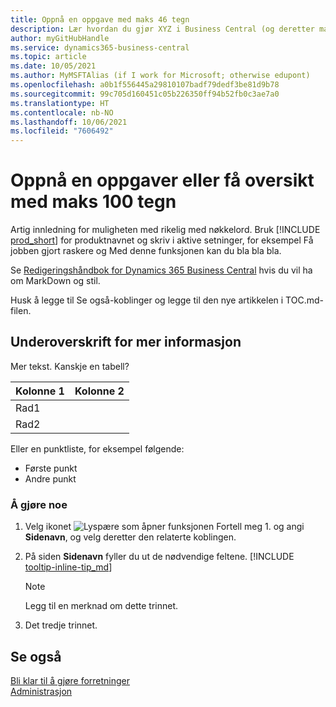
 ```yaml
---
title: Oppnå en oppgave med maks 46 tegn
description: Lær hvordan du gjør XYZ i Business Central (og deretter mange fine søkeord i en setning som høres naturlig ut. Maks lengde er 160 tegn, som er så langt).
author: myGitHubHandle
ms.service: dynamics365-business-central
ms.topic: article
ms.date: 10/05/2021
ms.author: MyMSFTAlias (if I work for Microsoft; otherwise edupont)
ms.openlocfilehash: a0b1f556445a29810107badf79dedf3be81d9b78
ms.sourcegitcommit: 99c705d160451c05b226350ff94b52fb0c3ae7a0
ms.translationtype: HT
ms.contentlocale: nb-NO
ms.lasthandoff: 10/06/2021
ms.locfileid: "7606492"
---
```

# <a name="achieve-some-task-or-get-the-overview-in-max-100-characters"></a>Oppnå en oppgaver eller få oversikt med maks 100 tegn

Artig innledning for muligheten med rikelig med nøkkelord. Bruk [!INCLUDE [prod_short](includes/prod_short.md)] for produktnavnet og skriv i aktive setninger, for eksempel Få jobben gjort raskere og Med denne funksjonen kan du bla bla bla.  

Se [Redigeringshåndbok for Dynamics 365 Business Central](https://docs.microsoft.com/en-us/dynamics365/business-central/dev-itpro/help/writing-guide) hvis du vil ha om MarkDown og stil.  

Husk å legge til Se også-koblinger og legge til den nye artikkelen i TOC.md-filen.  

## <a name="subheading-for-more-details"></a>Underoverskrift for mer informasjon

Mer tekst. Kanskje en tabell?

|Kolonne 1  |Kolonne 2  |
|---------|---------|
|Rad1     |         |
|Rad2     |         |

Eller en punktliste, for eksempel følgende:

* Første punkt
* Andre punkt

### <a name="to-do-something"></a>Å gjøre noe

1. Velg ikonet ![Lyspære som åpner funksjonen Fortell meg 1.](media/ui-search/search_small.png "Fortell hva du vil gjøre") og angi **Sidenavn**, og velg deretter den relaterte koblingen.
2. På siden **Sidenavn** fyller du ut de nødvendige feltene. [!INCLUDE [tooltip-inline-tip_md](includes/tooltip-inline-tip_md.md)]

    > [!NOTE]
    > Legg til en merknad om dette trinnet.
3. Det tredje trinnet.

## <a name="see-also"></a>Se også

[Bli klar til å gjøre forretninger](ui-get-ready-business.md)  
[Administrasjon](admin-setup-and-administration.md)  
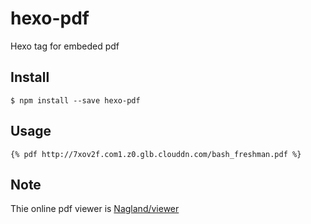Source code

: hexo-pdf
====

Hexo tag for embeded pdf

## Install

```
$ npm install --save hexo-pdf
```


## Usage

```
{% pdf http://7xov2f.com1.z0.glb.clouddn.com/bash_freshman.pdf %}
```

## Note
Thie online pdf viewer is [Nagland/viewer](https://github.com/Nagland/viewer)

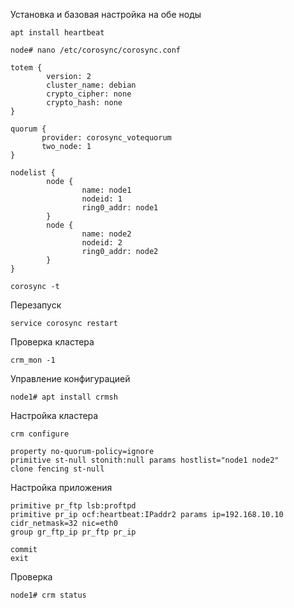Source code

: Установка и базовая настройка
на обе ноды
```
apt install heartbeat
```
```
node# nano /etc/corosync/corosync.conf
```
```
totem {
        version: 2
        cluster_name: debian
        crypto_cipher: none
        crypto_hash: none
}

quorum {
       provider: corosync_votequorum
       two_node: 1
}

nodelist {
        node {
                name: node1
                nodeid: 1
                ring0_addr: node1
        }
        node {
                name: node2
                nodeid: 2
                ring0_addr: node2
        }
}
```
```
corosync -t
```
Перезапуск
```
service corosync restart
```


Проверка кластера
```
crm_mon -1
```


Управление конфигурацией
```
node1# apt install crmsh
```

Настройка кластера
```
crm configure
```
```
property no-quorum-policy=ignore
primitive st-null stonith:null params hostlist="node1 node2"
clone fencing st-null
```

Настройка приложения
```
primitive pr_ftp lsb:proftpd
primitive pr_ip ocf:heartbeat:IPaddr2 params ip=192.168.10.10 cidr_netmask=32 nic=eth0
group gr_ftp_ip pr_ftp pr_ip
```

```
commit
exit
```

Проверка
```
node1# crm status
```

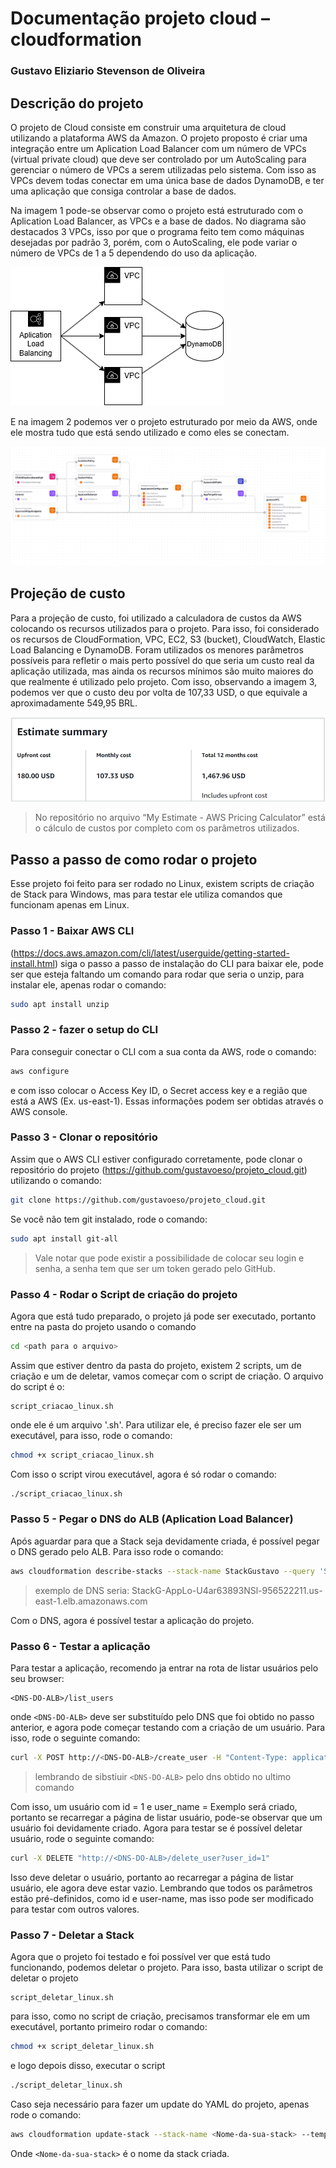 # Documentação projeto cloud – cloudformation
### Gustavo Eliziario Stevenson de Oliveira

## Descrição do projeto
O projeto de Cloud consiste em construir uma arquitetura de cloud utilizando a plataforma AWS da Amazon. O projeto proposto é criar uma integração entre um Aplication Load Balancer com um número de VPCs (virtual private cloud) que deve ser controlado por um AutoScaling para gerenciar o número de VPCs a serem utilizadas pelo sistema. Com isso as VPCs devem todas conectar em uma única base de dados DynamoDB, e ter uma aplicação que consiga controlar a base de dados.

Na imagem 1 pode-se observar como o projeto está estruturado com o Aplication Load Balancer, as VPCs e a base de dados. No diagrama são destacados 3 VPCs, isso por que o programa feito tem como máquinas desejadas por padrão 3, porém, com o AutoScaling, ele pode variar o número de VPCs de 1 a 5 dependendo do uso da aplicação.

![imagem 1](/imgs/1.png)

E na imagem 2 podemos ver o projeto estruturado por meio da AWS, onde ele mostra tudo que está sendo utilizado e como eles se conectam.

![imagem 2](/imgs/2.png)

## Projeção de custo

Para a projeção de custo, foi utilizado a calculadora de custos da AWS colocando os recursos utilizados para o projeto. Para isso, foi considerado os recursos de CloudFormation, VPC, EC2, S3 (bucket), CloudWatch, Elastic Load Balancing e DynamoDB. Foram utilizados os menores parâmetros possíveis para refletir o mais perto possível do que seria um custo real da aplicação utilizada, mas ainda os recursos mínimos são muito maiores do que realmente é utilizado pelo projeto. Com isso, observando a imagem 3, podemos ver que o custo deu por volta de 107,33 USD, o que equivale a aproximadamente 549,95 BRL.

![imagem 3](/imgs/3.png)

> No repositório no arquivo “My Estimate - AWS Pricing Calculator” está o cálculo de custos por completo com os parâmetros utilizados.

## Passo a passo de como rodar o projeto

Esse projeto foi feito para ser rodado no Linux, existem scripts de criação de Stack para Windows, mas para testar ele utiliza comandos que funcionam apenas em Linux.

### Passo 1 - Baixar AWS CLI
(https://docs.aws.amazon.com/cli/latest/userguide/getting-started-install.html) siga o passo a passo de instalação do CLI para baixar ele, pode ser que esteja faltando um comando para rodar que seria o unzip, para instalar ele, apenas rodar o comando:

```bash
sudo apt install unzip
```

### Passo 2 - fazer o setup do CLI
Para conseguir conectar o CLI com a sua conta da AWS, rode o comando:

```bash
aws configure
```

e com isso colocar o Access Key ID, o Secret access key e a região que está a AWS (Ex. us-east-1). Essas informações podem ser obtidas através o AWS console.

### Passo 3 - Clonar o repositório
Assim que o AWS CLI estiver configurado corretamente, pode clonar o repositório do projeto
(https://github.com/gustavoeso/projeto_cloud.git)
utilizando o comando:

```bash
git clone https://github.com/gustavoeso/projeto_cloud.git
```

Se você não tem git instalado, rode o comando:

```bash
sudo apt install git-all
```

> Vale notar que pode existir a possibilidade de colocar seu login e senha, a senha tem que ser um token gerado pelo GitHub.

### Passo 4 - Rodar o Script de criação do projeto
Agora que está tudo preparado, o projeto já pode ser executado, portanto entre na pasta do projeto usando o comando

```bash
cd <path para o arquivo>
```

Assim que estiver dentro da pasta do projeto, existem 2 scripts, um de criação e um de deletar, vamos começar com o script de criação. O arquivo do script é o:

```
script_criacao_linux.sh
```

onde ele é um arquivo '.sh'. Para utilizar ele, é preciso fazer ele ser um executável, para isso, rode o comando:

```bash
chmod +x script_criacao_linux.sh
```

Com isso o script virou executável, agora é só rodar o comando:

```bash
./script_criacao_linux.sh
```

### Passo 5 - Pegar o DNS do ALB (Aplication Load Balancer)
Após aguardar para que a Stack seja devidamente criada, é possível pegar o DNS gerado pelo ALB. Para isso rode o comando:

```bash
aws cloudformation describe-stacks --stack-name StackGustavo --query 'Stacks[0].Outputs[?OutputKey==`LoadBalancerDNS`].OutputValue' --output text
```
> exemplo de DNS seria: StackG-AppLo-U4ar63893NSl-956522211.us-east-1.elb.amazonaws.com

Com o DNS, agora é possível testar a aplicação do projeto.

### Passo 6 - Testar a aplicação
Para testar a aplicação, recomendo ja entrar na rota de listar usuários pelo seu browser:

```
<DNS-DO-ALB>/list_users
```

onde ```<DNS-DO-ALB>``` deve ser substituído pelo DNS que foi obtido no passo anterior, e agora pode começar testando com a criação de um usuário. Para isso, rode o seguinte comando:

```bash
curl -X POST http://<DNS-DO-ALB>/create_user -H "Content-Type: application/json" -d '{"user_id": "1", "user_name": "Exemplo"}'
```

> lembrando de sibstiuir ```<DNS-DO-ALB>``` pelo dns obtido no ultimo comando

Com isso, um usuário com id = 1 e user_name = Exemplo será criado, portanto se recarregar a página de listar usuário, pode-se observar que um usuário foi devidamente criado. Agora para testar se é possível deletar usuário, rode o seguinte comando:

```bash
curl -X DELETE "http://<DNS-DO-ALB>/delete_user?user_id=1"
```

Isso deve deletar o usuário, portanto ao recarregar a página de listar usuário, ele agora deve estar vazio. Lembrando que todos os parâmetros estão pré-definidos, como id e user-name, mas isso pode ser modificado para testar com outros valores.

### Passo 7 - Deletar a Stack
Agora que o projeto foi testado e foi possível ver que está tudo funcionando, podemos deletar o projeto. Para isso, basta utilizar o script de deletar o projeto
```
script_deletar_linux.sh
```

para isso, como no script de criação, precisamos transformar ele em um executável, portanto primeiro rodar o comando:

```bash
chmod +x script_deletar_linux.sh
```

e logo depois disso, executar o script

```bash
./script_deletar_linux.sh
```

Caso seja necessário para fazer um update do YAML do projeto, apenas rode o comando:
```bash
aws cloudformation update-stack --stack-name <Nome-da-sua-stack> --template-body file://projeto.yaml --capabilities CAPABILITY_IAM
```

Onde ```<Nome-da-sua-stack>``` é o nome da stack criada.
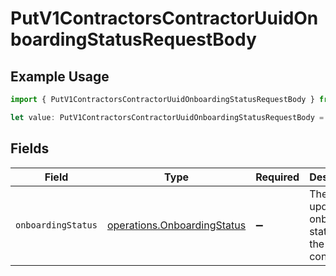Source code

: # PutV1ContractorsContractorUuidOnboardingStatusRequestBody

## Example Usage

```typescript
import { PutV1ContractorsContractorUuidOnboardingStatusRequestBody } from "openapi/models/operations";

let value: PutV1ContractorsContractorUuidOnboardingStatusRequestBody = {};
```

## Fields

| Field                                                                      | Type                                                                       | Required                                                                   | Description                                                                |
| -------------------------------------------------------------------------- | -------------------------------------------------------------------------- | -------------------------------------------------------------------------- | -------------------------------------------------------------------------- |
| `onboardingStatus`                                                         | [operations.OnboardingStatus](../../models/operations/onboardingstatus.md) | :heavy_minus_sign:                                                         | The updated onboarding status for the contractor                           |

******

*Required work:*
Take every line from the data that contains the word "curl".

*Finished exercise:*
curl -X POST http://<DNS-DO-ALB>/create_user -H "Content-Type: application/json" -d '{"user_id": "1", "user_name": "Exemplo"}'
curl -X DELETE "http://<DNS-DO-ALB>/delete_user?user_id=1"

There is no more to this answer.